Task prompt. Report each line of the records below that uses the word "sobretudo".

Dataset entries
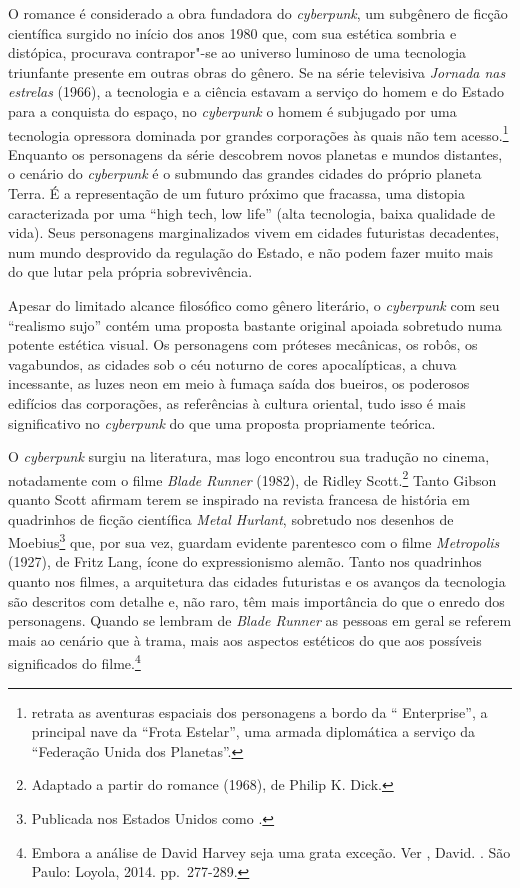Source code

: O romance é considerado a obra fundadora do \emph{cyberpunk}, um
subgênero de ficção científica surgido no início dos anos 1980 que, com
sua estética sombria e distópica, procurava contrapor"-se ao universo
luminoso de uma tecnologia triunfante presente em outras obras do
gênero. Se na série televisiva \emph{Jornada nas estrelas} (1966), a
tecnologia e a ciência estavam a serviço do homem e do Estado para a
conquista do espaço, no \emph{cyberpunk} o homem é subjugado por uma
tecnologia opressora dominada por grandes corporações às quais não tem
acesso.\footnote{{} retrata as aventuras
  espaciais dos personagens a bordo da `` Enterprise'', a principal
  nave da ``Frota Estelar'', uma armada diplomática a serviço da
  ``Federação Unida dos Planetas''.} Enquanto os personagens da série
descobrem novos planetas e mundos distantes, o cenário do
\emph{cyberpunk} é o submundo das grandes cidades do próprio planeta
Terra. É a representação de um futuro próximo que fracassa, uma distopia
caracterizada por uma ``high tech, low life'' (alta tecnologia, baixa
qualidade de vida). Seus personagens marginalizados vivem em cidades
futuristas decadentes, num mundo desprovido da regulação do Estado, e
não podem fazer muito mais do que lutar pela própria sobrevivência.

Apesar do limitado alcance filosófico como gênero literário, o
\emph{cyberpunk} com seu ``realismo sujo'' contém uma proposta bastante
original apoiada sobretudo numa potente estética visual. Os personagens
com próteses mecânicas, os robôs, os vagabundos, as cidades sob o céu
noturno de cores apocalípticas, a chuva incessante, as luzes neon em
meio à fumaça saída dos bueiros, os poderosos edifícios das corporações,
as referências à cultura oriental, tudo isso é mais significativo no
\emph{cyberpunk} do que uma proposta propriamente teórica.

O \emph{cyberpunk} surgiu na literatura, mas logo encontrou sua tradução
no cinema, notadamente com o filme \emph{Blade Runner} (1982), de Ridley
Scott.\footnote{Adaptado a partir do romance {} (1968), de Philip K. Dick.} Tanto Gibson quanto
Scott afirmam terem se inspirado na revista francesa de história em
quadrinhos de ficção científica \emph{Metal Hurlant}, sobretudo nos
desenhos de Moebius\footnote{Publicada nos Estados Unidos como
  {.}} que, por sua vez, guardam evidente parentesco com
o filme \emph{Metropolis} (1927), de Fritz Lang, ícone do expressionismo
alemão. Tanto nos quadrinhos quanto nos filmes, a arquitetura das
cidades futuristas e os avanços da tecnologia são descritos com detalhe
e, não raro, têm mais importância do que o enredo dos personagens.
Quando se lembram de \emph{Blade Runner} as pessoas em geral se referem
mais ao cenário que à trama, mais aos aspectos estéticos do que aos
possíveis significados do filme.\footnote{Embora a análise de David
  Harvey seja uma grata exceção. Ver , David. {}. São Paulo: Loyola,
  2014. pp.~277-289.}

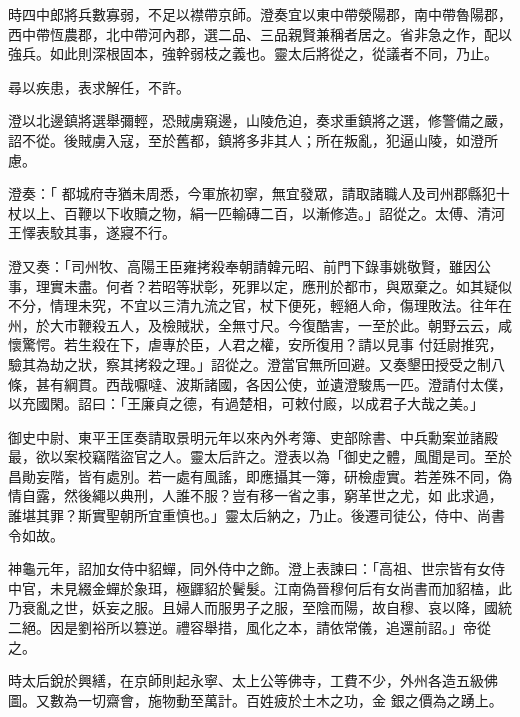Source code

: \begin{pinyinscope}
 時四中郎將兵數寡弱，不足以襟帶京師。澄奏宜以東中帶滎陽郡，南中帶魯陽郡，西中帶恆農郡，北中帶河內郡，選二品、三品親賢兼稱者居之。省非急之作，配以強兵。如此則深根固本，強幹弱枝之義也。靈太后將從之，從議者不同，乃止。



 尋以疾患，表求解任，不許。



 澄以北邊鎮將選舉彌輕，恐賊虜窺邊，山陵危迫，奏求重鎮將之選，修警備之嚴，詔不從。後賊虜入寇，至於舊都，鎮將多非其人；所在叛亂，犯逼山陵，如澄所慮。



 澄奏：「
 都城府寺猶未周悉，今軍旅初寧，無宜發眾，請取諸職人及司州郡縣犯十杖以上、百鞭以下收贖之物，絹一匹輸磚二百，以漸修造。」詔從之。太傅、清河王懌表駮其事，遂寢不行。



 澄又奏：「司州牧、高陽王臣雍拷殺奉朝請韓元昭、前門下錄事姚敬賢，雖因公事，理實未盡。何者？若昭等狀彰，死罪以定，應刑於都市，與眾棄之。如其疑似不分，情理未究，不宜以三清九流之官，杖下便死，輕絕人命，傷理敗法。往年在州，於大市鞭殺五人，及檢賊狀，全無寸尺。今復酷害，一至於此。朝野云云，咸懷驚愕。若生殺在下，虐專於臣，人君之權，安所復用？請以見事
 付廷尉推究，驗其為劫之狀，察其拷殺之理。」詔從之。澄當官無所回避。又奏墾田授受之制八條，甚有綱貫。西哉嚈噠、波斯諸國，各因公使，並遺澄駿馬一匹。澄請付太僕，以充國閑。詔曰：「王廉貞之德，有過楚相，可敕付廄，以成君子大哉之美。」



 御史中尉、東平王匡奏請取景明元年以來內外考簿、吏部除書、中兵勳案並諸殿最，欲以案校竊階盜官之人。靈太后許之。澄表以為「御史之體，風聞是司。至於昌勛妄階，皆有處別。若一處有風謠，即應攝其一簿，研檢虛實。若差殊不同，偽情自露，然後繩以典刑，人誰不服？豈有移一省之事，窮革世之尤，如
 此求過，誰堪其罪？斯實聖朝所宜重慎也。」靈太后納之，乃止。後遷司徒公，侍中、尚書令如故。



 神龜元年，詔加女侍中貂蟬，同外侍中之飾。澄上表諫曰：「高祖、世宗皆有女侍中官，未見綴金蟬於象珥，極鼲貂於鬢髮。江南偽晉穆何后有女尚書而加貂榼，此乃衰亂之世，妖妄之服。且婦人而服男子之服，至陰而陽，故自穆、哀以降，國統二絕。因是劉裕所以篡逆。禮容舉措，風化之本，請依常儀，追還前詔。」帝從之。



 時太后銳於興繕，在京師則起永寧、太上公等佛寺，工費不少，外州各造五級佛圖。又數為一切齋會，施物動至萬計。百姓疲於土木之功，金
 銀之價為之踴上。




\end{pinyinscope}
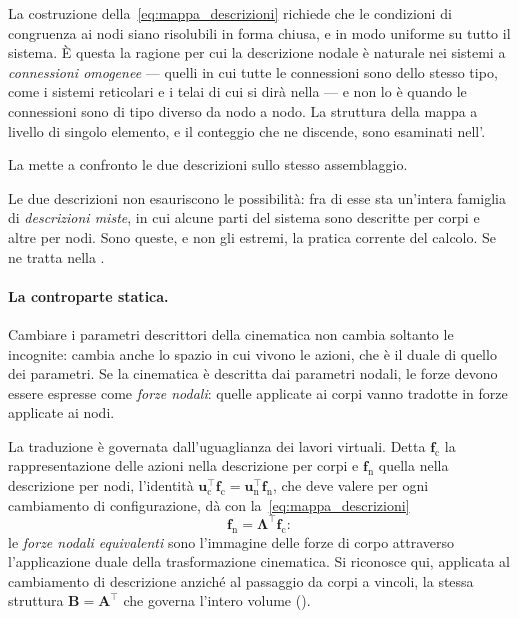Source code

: La costruzione della~\eqref{eq:mappa_descrizioni} richiede
che le condizioni di congruenza ai nodi siano risolubili in
forma chiusa, e in modo uniforme su tutto il sistema. È
questa la ragione per cui la descrizione nodale è naturale
nei sistemi a \emph{connessioni omogenee} --- quelli in cui
tutte le connessioni sono dello stesso tipo, come i sistemi
reticolari e i telai di cui si dirà nella
 --- e non lo è quando le connessioni
sono di tipo diverso da nodo a nodo.
La struttura della mappa a livello di singolo elemento,
	e il conteggio che ne discende, sono esaminati
	nell'.


	La  mette a confronto le due
descrizioni sullo stesso assemblaggio.






\begin{oss}
	Le due descrizioni non esauriscono le possibilità: fra
	di esse sta un'intera famiglia di \emph{descrizioni miste},
	in cui alcune parti del sistema sono descritte per corpi
	e altre per nodi. Sono queste, e non gli estremi, la
	pratica corrente del calcolo. Se ne tratta nella
	.
\end{oss}


\paragraph{La controparte statica.}
Cambiare i parametri descrittori della cinematica non
cambia soltanto le incognite: cambia anche lo spazio in cui
vivono le azioni, che è il duale di quello dei parametri.
Se la cinematica è descritta dai parametri nodali, le forze
devono essere espresse come \emph{forze nodali}: quelle
applicate ai corpi vanno tradotte in forze applicate ai nodi.

La traduzione è governata dall'uguaglianza dei lavori
virtuali. Detta $\bm{f}_{\mathrm{c}}$ la rappresentazione
delle azioni nella descrizione per corpi e
$\bm{f}_{\mathrm{n}}$ quella nella descrizione per nodi,
l'identità $\bm{u}_{\mathrm{c}}^{\top}\bm{f}_{\mathrm{c}}
= \bm{u}_{\mathrm{n}}^{\top}\bm{f}_{\mathrm{n}}$, che deve
valere per ogni cambiamento di configurazione, dà con
la~\eqref{eq:mappa_descrizioni}
\begin{equation}\label{eq:forze_nodali_equiv}
	\bm{f}_{\mathrm{n}} = \bm{\Lambda}^{\top}\bm{f}_{\mathrm{c}} :
\end{equation}
le \emph{forze nodali equivalenti} sono l'immagine delle
forze di corpo attraverso l'applicazione duale della
trasformazione cinematica. Si riconosce qui, applicata al
cambiamento di descrizione anziché al passaggio da corpi a
vincoli, la stessa struttura $\bm{B} = \bm{A}^{\top}$ che
governa l'intero volume ().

Output.
original apoiada sobretudo numa potente estética visual. Os personagens
quadrinhos de ficção científica \emph{Metal Hurlant}, sobretudo nos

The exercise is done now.